OpenHands CodeAct differentiates itself by integrating an interactive, ask-to-continue gating mechanism prior to high-risk or potentially out-of-scope tool calls. At a protocol level, every destructive or ambiguous operation is preceded by an explicit user consent dialog. Formally:

$\mathrm{Exec}(op) = \begin{cases} \text{perform}(op), &\text{if } op \in A \ \text{perform}(op) \times \mathrm{consent}(op), &\text{otherwise} \end{cases}$

where $A$ is the implicitly authorized action subset and $\mathrm{consent}(op)\in\{0,1\}$ is collected at runtime (Qu et al., 18 May 2026).

Empirical results on the OverEager-Gen benchmark show OpenHands CodeAct sustains a <5% overeager rate (permissive frameworks ≈5.4–27.7%), with significant reductions (11.6–26.6 percentage points versus Claude Code on shared base models). Paired consent ablation confirms gating effectiveness, and cross-framework comparisons are statistically robust (Fisher $p \leq 10^{-5}$ ). Rule judges exhibit precision 0.76, recall 1.00, κ=0.73 against human annotation (Qu et al., 18 May 2026).

6. Structural Limitations and Advances

Intrinsic limitations of the vanilla CodeAct loop include fragmented local reasoning (greedy code-by-code generation), instability across interaction turns, ambiguous ground truth at step level, and insufficient supervision per turn (Ni et al., 2024). The "Tree-of-Code" framework (ToC) and the "CodeProgram" paradigm extend CodeAct by promoting global program-level planning, reflective error-driven branching, and tree-structured self-supervision. ToC achieves up to +17.7 percentage points accuracy over CodeAct and converges with fewer than 1/4 of the turns on complex benchmarks, supporting robust data generation for subsequent SFT or ReFT (Ni et al., 2024). This suggests adopting global planning and ensemble-based solution selection could further strengthen OpenHands CodeAct performance in practice.

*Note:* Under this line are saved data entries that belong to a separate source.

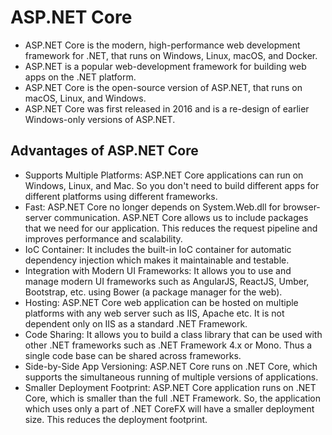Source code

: # ASP.NET Core
- ASP.NET Core is the modern, high-performance web development framework for .NET, that runs on Windows, Linux, macOS, and Docker.
- ASP.NET is a popular web-development framework for building web apps on the .NET platform.
- ASP.NET Core is the open-source version of ASP.NET, that runs on macOS, Linux, and Windows. 
- ASP.NET Core was first released in 2016 and is a re-design of earlier Windows-only versions of ASP.NET.

## Advantages of ASP.NET Core

- Supports Multiple Platforms: ASP.NET Core applications can run on Windows, Linux, and Mac. So you don't need to build different apps for different platforms using different frameworks.
- Fast: ASP.NET Core no longer depends on System.Web.dll for browser-server communication. ASP.NET Core allows us to include packages that we need for our application. This reduces the request pipeline and improves performance and scalability.
- IoC Container: It includes the built-in IoC container for automatic dependency injection which makes it maintainable and testable.
- Integration with Modern UI Frameworks: It allows you to use and manage modern UI frameworks such as AngularJS, ReactJS, Umber, Bootstrap, etc. using Bower (a package manager for the web).
- Hosting: ASP.NET Core web application can be hosted on multiple platforms with any web server such as IIS, Apache etc. It is not dependent only on IIS as a standard .NET Framework.
- Code Sharing: It allows you to build a class library that can be used with other .NET frameworks such as .NET Framework 4.x or Mono. Thus a single code base can be shared across frameworks.
- Side-by-Side App Versioning: ASP.NET Core runs on .NET Core, which supports the simultaneous running of multiple versions of applications.
- Smaller Deployment Footprint: ASP.NET Core application runs on .NET Core, which is smaller than the full .NET Framework. So, the application which uses only a part of .NET CoreFX will have a smaller deployment size. This reduces the deployment footprint.

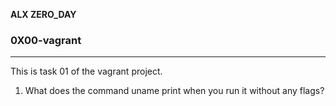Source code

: **ALX ZERO_DAY**

### 0X00-vagrant
***

This is task 01 of the vagrant project.

1. What does the command uname print when you run it without any flags?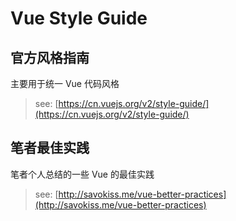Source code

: # Vue Style Guide

## 官方风格指南

主要用于统一 Vue 代码风格

> see: [https://cn.vuejs.org/v2/style-guide/](https://cn.vuejs.org/v2/style-guide/)


## 笔者最佳实践

笔者个人总结的一些 Vue 的最佳实践

> see: [http://savokiss.me/vue-better-practices](http://savokiss.me/vue-better-practices)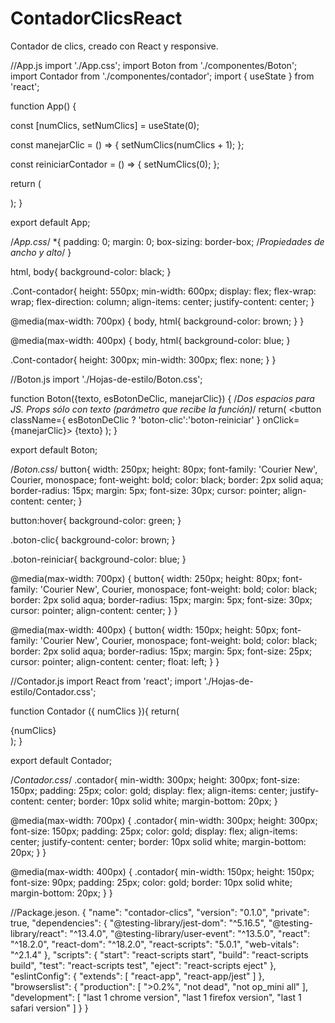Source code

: # ContadorClicsReact
Contador de clics, creado con React y responsive.

//App.js
import './App.css';
import Boton from './componentes/Boton';
import Contador from './componentes/contador';
import { useState } from 'react';


function App() {

  const [numClics, setNumClics] = useState(0);

  const manejarClic = () => {
    setNumClics(numClics + 1);
  };

  const reiniciarContador = () => {
    setNumClics(0);
  };

  return (
    <div className="App">
      <div className='Cont-contador'>
        <Contador numClics={numClics} />
        <Boton
        texto='Clic'
        esBotonDeClic={true}
        manejarClic={manejarClic} />
        <Boton
        texto='Reiniciar'
        esBotonDeClic={false}
        manejarClic={reiniciarContador} />
      </div>
    </div>
  );
}

export default App;

/*App.css*/
*{
  padding: 0;
  margin: 0;
  box-sizing: border-box; /*Propiedades de ancho y alto*/
}

html, body{
  background-color: black;
}

.Cont-contador{
  height: 550px;
  min-width: 600px;
  display: flex;
  flex-wrap: wrap;
  flex-direction: column;
  align-items: center;
  justify-content: center;
}

@media(max-width: 700px) {
  body, html{
    background-color: brown;
  }
}

@media(max-width: 400px) {
  body,
  html{
    background-color: blue;
  }

  .Cont-contador{
    height: 300px;
    min-width: 300px;
    flex: none;
  }
}

//Boton.js
import './Hojas-de-estilo/Boton.css';

function Boton({texto, esBotonDeClic, manejarClic}) { /*Dos espacios para JS. Props sólo con texto (parámetro que recibe la función)*/ 
  return(
    <button
    className={ esBotonDeClic ? 'boton-clic':'boton-reiniciar' }
    onClick={manejarClic}>
      {texto} 
    </button>
  );
}

export default Boton;

/*Boton.css*/
button{
  width: 250px;
  height: 80px;
  font-family: 'Courier New', Courier, monospace;
  font-weight: bold;
  color: black;
  border: 2px solid aqua;
  border-radius: 15px;
  margin: 5px;
  font-size: 30px;
  cursor: pointer;
  align-content: center;
}

button:hover{
  background-color: green; 
}

.boton-clic{
  background-color: brown;
}

.boton-reiniciar{
  background-color: blue;
}


@media(max-width: 700px) {
  button{
    width: 250px;
    height: 80px;
    font-family: 'Courier New', Courier, monospace;
    font-weight: bold;
    color: black;
    border: 2px solid aqua;
    border-radius: 15px;
    margin: 5px;
    font-size: 30px;
    cursor: pointer;
    align-content: center;
  }
}

@media(max-width: 400px) {
  button{
    width: 150px;
    height: 50px;
    font-family: 'Courier New', Courier, monospace;
    font-weight: bold;
    color: black;
    border: 2px solid aqua;
    border-radius: 15px;
    margin: 5px;
    font-size: 25px;
    cursor: pointer;
    align-content: center;
    float: left;
  }
}

//Contador.js
import React from 'react';
import './Hojas-de-estilo/Contador.css';

function Contador ({ numClics }){
  return(
    <div className='contador'>
      {numClics}
    </div>
  );
}

export default Contador;

/*Contador.css*/
.contador{
  min-width: 300px; 
  height: 300px;
  font-size: 150px;
  padding: 25px;
  color: gold;
  display: flex;
  align-items: center;
  justify-content: center;
  border: 10px solid white;
  margin-bottom: 20px;
}

@media(max-width: 700px) {
  .contador{
    min-width: 300px; 
    height: 300px;
    font-size: 150px;
    padding: 25px;
    color: gold;
    display: flex;
    align-items: center;
    justify-content: center;
    border: 10px solid white;
    margin-bottom: 20px;
  }
}

@media(max-width: 400px) {
  .contador{
    min-width: 150px; 
    height: 150px;
    font-size: 90px;
    padding: 25px;
    color: gold;
    border: 10px solid white;
    margin-bottom: 20px;
  }
}

//Package.jeson.
{
  "name": "contador-clics",
  "version": "0.1.0",
  "private": true,
  "dependencies": {
    "@testing-library/jest-dom": "^5.16.5",
    "@testing-library/react": "^13.4.0",
    "@testing-library/user-event": "^13.5.0",
    "react": "^18.2.0",
    "react-dom": "^18.2.0",
    "react-scripts": "5.0.1",
    "web-vitals": "^2.1.4"
  },
  "scripts": {
    "start": "react-scripts start",
    "build": "react-scripts build",
    "test": "react-scripts test",
    "eject": "react-scripts eject"
  },
  "eslintConfig": {
    "extends": [
      "react-app",
      "react-app/jest"
    ]
  },
  "browserslist": {
    "production": [
      ">0.2%",
      "not dead",
      "not op_mini all"
    ],
    "development": [
      "last 1 chrome version",
      "last 1 firefox version",
      "last 1 safari version"
    ]
  }
}
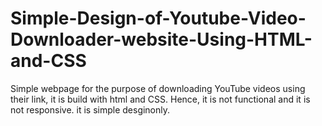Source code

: # Simple-Design-of-Youtube-Video-Downloader-website-Using-HTML-and-CSS
Simple webpage for the purpose of downloading YouTube videos using their link, it is build with html and CSS. Hence, it is not functional and it is not responsive. it is simple desginonly.
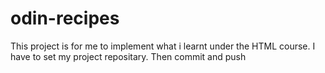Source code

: # odin-recipes
This project is for me to implement what i learnt under the HTML course.
I have to set my project repositary.
Then commit and push
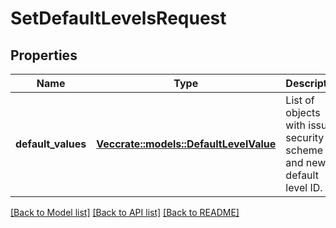 # SetDefaultLevelsRequest

## Properties

Name | Type | Description | Notes
------------ | ------------- | ------------- | -------------
**default_values** | [**Vec<crate::models::DefaultLevelValue>**](DefaultLevelValue.md) | List of objects with issue security scheme ID and new default level ID. | 

[[Back to Model list]](../README.md#documentation-for-models) [[Back to API list]](../README.md#documentation-for-api-endpoints) [[Back to README]](../README.md)


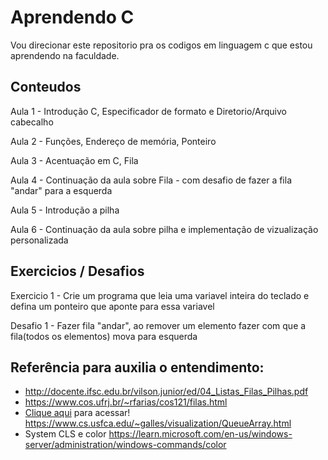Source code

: # Aprendendo C
Vou direcionar este repositorio pra os codigos em linguagem c que estou aprendendo na faculdade.

## Conteudos

Aula 1 - Introdução C, Especificador de formato e Diretorio/Arquivo cabecalho


Aula 2 - Funções, Endereço de memória, Ponteiro


Aula 3 - Acentuação em C, Fila


Aula 4 - Continuação da aula sobre Fila - com desafio de fazer a fila "andar" para a esquerda


Aula 5 - Introdução a pilha


Aula 6 - Continuação da aula sobre pilha e implementação de vizualização personalizada


## Exercicios / Desafios

Exercicio 1 - Crie um programa que leia uma variavel inteira do teclado e defina um ponteiro que aponte para essa variavel

Desafio 1 - Fazer fila "andar", ao remover um elemento fazer com que a fila(todos os elementos) mova para esquerda


## Referência para auxilia o entendimento:

  - http://docente.ifsc.edu.br/vilson.junior/ed/04_Listas_Filas_Pilhas.pdf
  - https://www.cos.ufrj.br/~rfarias/cos121/filas.html
  - [Clique aqui](https://www.cs.usfca.edu/~galles/visualization/Algorithms.html) para acessar! https://www.cs.usfca.edu/~galles/visualization/QueueArray.html
  - System CLS e color https://learn.microsoft.com/en-us/windows-server/administration/windows-commands/color
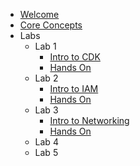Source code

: - [Welcome](/0_welcome)
- [Core Concepts](/1_core_concepts)
- Labs
  - Lab 1
    - [Intro to CDK](/labs/lab_1/0_cdk_intro)
    - [Hands On](labs/lab_1/1_setup_project)
  - Lab 2
    - [Intro to IAM](labs/lab_2/0_iam_intro)
    - [Hands On](labs/lab_2/1_hands_on_iam)
  - Lab 3
    - [Intro to Networking](/labs/lab_3/0_networking_intro)
    - [Hands On](labs/lab_3/1_hands_on.md)
  - Lab 4
  - Lab 5

<!-- - [What’s next?](/next) -->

7. Reproducibility, Open-Source Availability, and Best Practices

OpenHands CodeAct is provided as a subpackage (openhands.code_act), with modular APIs to instantiate agents, register tools, and manage interpreter execution cycles. Typical use involves CodeActAgent, configurable with model backends (e.g., Mistral-7B-CodeAct), environment interfaces, tool sets, and multi-turn behavior policies (Wang et al., 2024). For training or evaluation:

Data sampling (via CDAS), tokenization, and dynamic packing proceed via standard PyTorch/Transformers workflows.
RL and distillation use frameworks such as ToolBrain for flexible learning, quantization, and tool retrieval (Le et al., 24 Sep 2025).
Safety is enforced through consent-interactive execution, and multi-tool action logs support external audit (Qu et al., 18 May 2026).

Documentation and demonstration scripts are typically provided at the package and agent level, and benchmarks are reproducible at the scenario and audit-bundle granularity.

OpenHands CodeAct thereby constitutes a mature, code-centric agentic platform that leverages executable code as the primary vehicle for interactive tool use, modular reasoning, knowledge integration, and safety-compliant automation, with robust empirical performance and extensible support for fine-tuning, RL, and scientific or ML development tasks (Wang et al., 2024, Chen et al., 2024, Padigela et al., 3 Feb 2025, Qu et al., 18 May 2026).